Order dependent matching overrides (correct phrase?) is like Packrat & PEG.

Which is better depends on ambiguity, meaning how well your "matcher"
algorithm can process whatever input you have.

I've done my fair share of scraping. (I usually default to my own globbing
implementation. Generally more simple than xpath or css expressions.) Now I'm
feeling pretty stupid that I'd always hard-coded precedence resolution.

------
Etheryte
While this is an interesting thought experiment, and the outlined problem is a
real issue, I don't think the outlined solution is a good way to resolve it.
The main problem here is predictability: maybe it's simply that I'm not used
to thinking about CSS this way, but the proposed CSS rewriting parser means
it's not immediately obvious how what I write maps to the end result.

It's entirely possible that I'm missing some of the benefit here, but it seems
to me that scoped styles etc largely already solve this problem.

------
dwd
The simple solution is delete before you add more specificity. Cut it back to
the common denominator and cascade from there.

Of course, you can sometimes inherit a system that is one big specificity
mess.

------
CerebralCerb

      Specificity isn’t intuitive, and—especially for new developers—the results can often seem like a gotcha rather than the intended behavior. I’m also not sure there’s an equivalent in other systems or languages.
    

It is widely used as a conflict resolution strategy in production systems.
I've never encountered a student who found specificity to be a difficult
concept to grasp.

------
atrilumen
I really admire [http://tachyons.io](http://tachyons.io), with its principles
of _shallow cascade_ and _low specificity_.

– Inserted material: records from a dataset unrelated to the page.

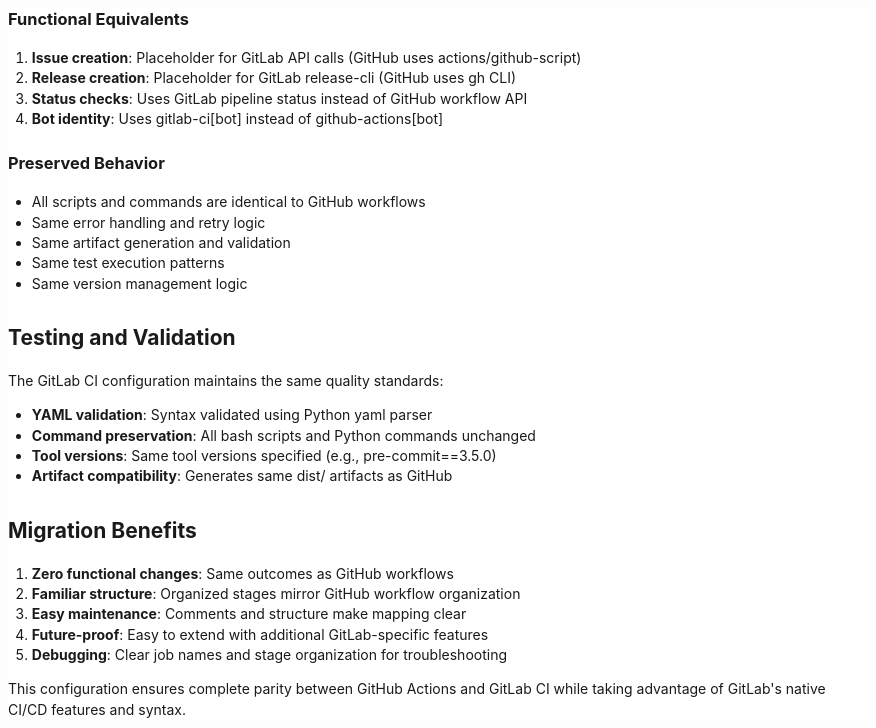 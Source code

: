 ### Functional Equivalents
1. **Issue creation**: Placeholder for GitLab API calls (GitHub uses actions/github-script)
2. **Release creation**: Placeholder for GitLab release-cli (GitHub uses gh CLI)
3. **Status checks**: Uses GitLab pipeline status instead of GitHub workflow API
4. **Bot identity**: Uses gitlab-ci[bot] instead of github-actions[bot]

### Preserved Behavior
- All scripts and commands are identical to GitHub workflows
- Same error handling and retry logic
- Same artifact generation and validation
- Same test execution patterns
- Same version management logic

## Testing and Validation

The GitLab CI configuration maintains the same quality standards:

- **YAML validation**: Syntax validated using Python yaml parser
- **Command preservation**: All bash scripts and Python commands unchanged
- **Tool versions**: Same tool versions specified (e.g., pre-commit==3.5.0)
- **Artifact compatibility**: Generates same dist/ artifacts as GitHub

## Migration Benefits

1. **Zero functional changes**: Same outcomes as GitHub workflows
2. **Familiar structure**: Organized stages mirror GitHub workflow organization
3. **Easy maintenance**: Comments and structure make mapping clear
4. **Future-proof**: Easy to extend with additional GitLab-specific features
5. **Debugging**: Clear job names and stage organization for troubleshooting

This configuration ensures complete parity between GitHub Actions and GitLab CI while taking advantage of GitLab's native CI/CD features and syntax.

( It really sucks to have to jump in and work with some project's massive blob
of vestigial, conflicting styles. )

------
z3t4
I always write the specificity in the same order as the cascade. Could
probably write a tool that compares the specificity vs the cascade to find
errors!

There is however a small problem if you want to use many CSS files - that you
need to link them in the correct order.

edit: Also I don't use ID's in CSS.

------
timwis
But what if you put your styles in multiple files?